Saved entries

_ _ _ _

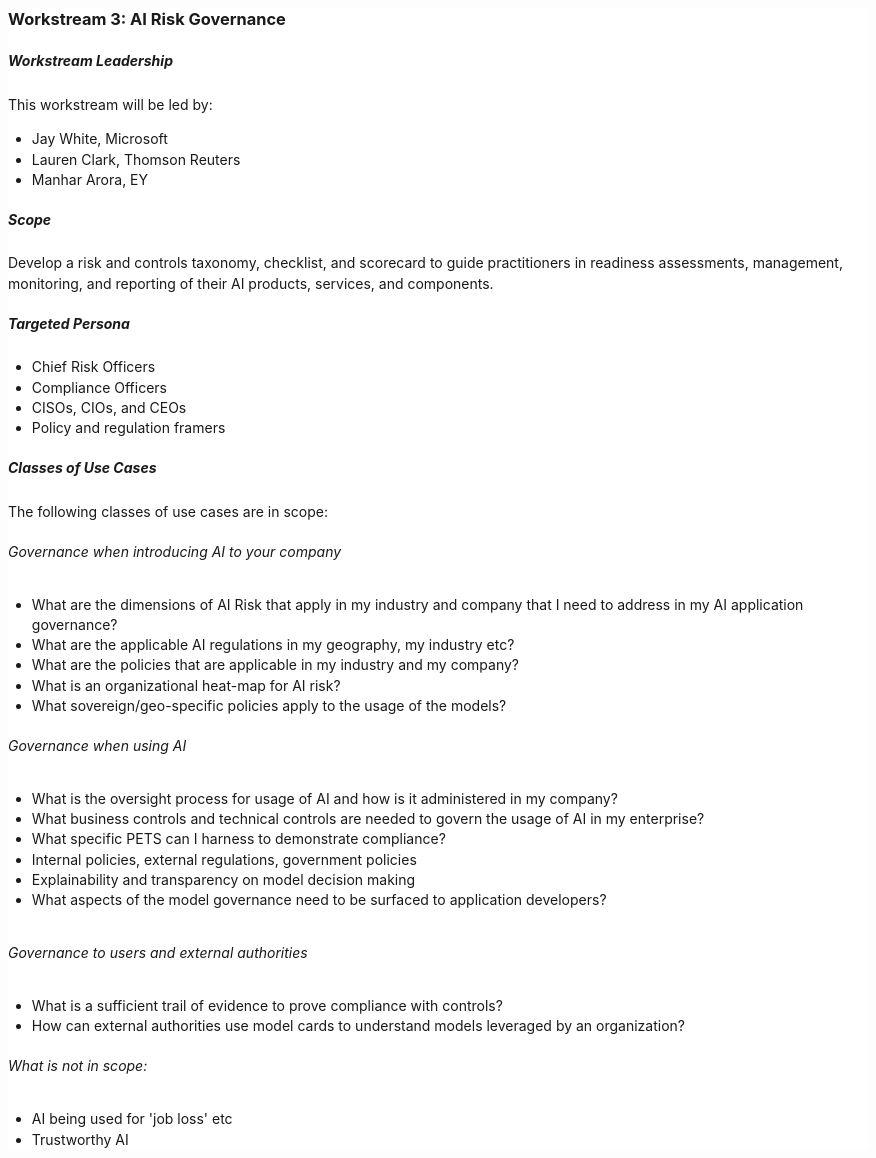 ### Workstream 3: AI Risk Governance

##### Workstream Leadership 

This workstream will be led by: 

* Jay White, Microsoft  
* Lauren Clark, Thomson Reuters  
* Manhar Arora, EY

##### Scope 

Develop a risk and controls taxonomy, checklist, and scorecard to guide practitioners in readiness assessments, management, monitoring, and reporting of their AI products, services, and components.

##### Targeted Persona

* Chief Risk Officers  
* Compliance Officers  
* CISOs, CIOs, and CEOs  
* Policy and regulation framers

##### Classes of Use Cases

The following classes of use cases are in scope: 

###### *Governance when introducing AI to your company*

* What are the dimensions of AI Risk that apply in my industry and company that I need to address in my AI application governance?  
* What are the applicable AI regulations in my geography, my industry etc?  
* What are the policies that are applicable in my industry and my company?  
* What is an organizational heat-map for AI risk?  
* What sovereign/geo-specific policies apply to the usage of the models?

###### *Governance when using AI* 

* What is the oversight process for usage of AI and how is it administered in my company?  
* What business controls and technical controls are needed to govern the usage of AI in my enterprise?  
* What specific PETS can I harness to demonstrate compliance?  
* Internal policies, external regulations, government policies  
* Explainability and transparency on model decision making   
* What aspects of the model governance need to be surfaced to application developers?

###### 

###### *Governance to users and external authorities*

###### 

* What is a sufficient trail of evidence to prove compliance with controls?  
* How can external authorities use model cards to understand models leveraged by an organization?

###### *What is not in scope:*

* AI being used for 'job loss' etc   
* Trustworthy AI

_ _ _ _

→ DIRECTIONS:
Return each line of the entries that holds the string "application".

→ RESULT FOR THIS TASK:
* What are the dimensions of AI Risk that apply in my industry and company that I need to address in my AI application governance?  
* What aspects of the model governance need to be surfaced to application developers?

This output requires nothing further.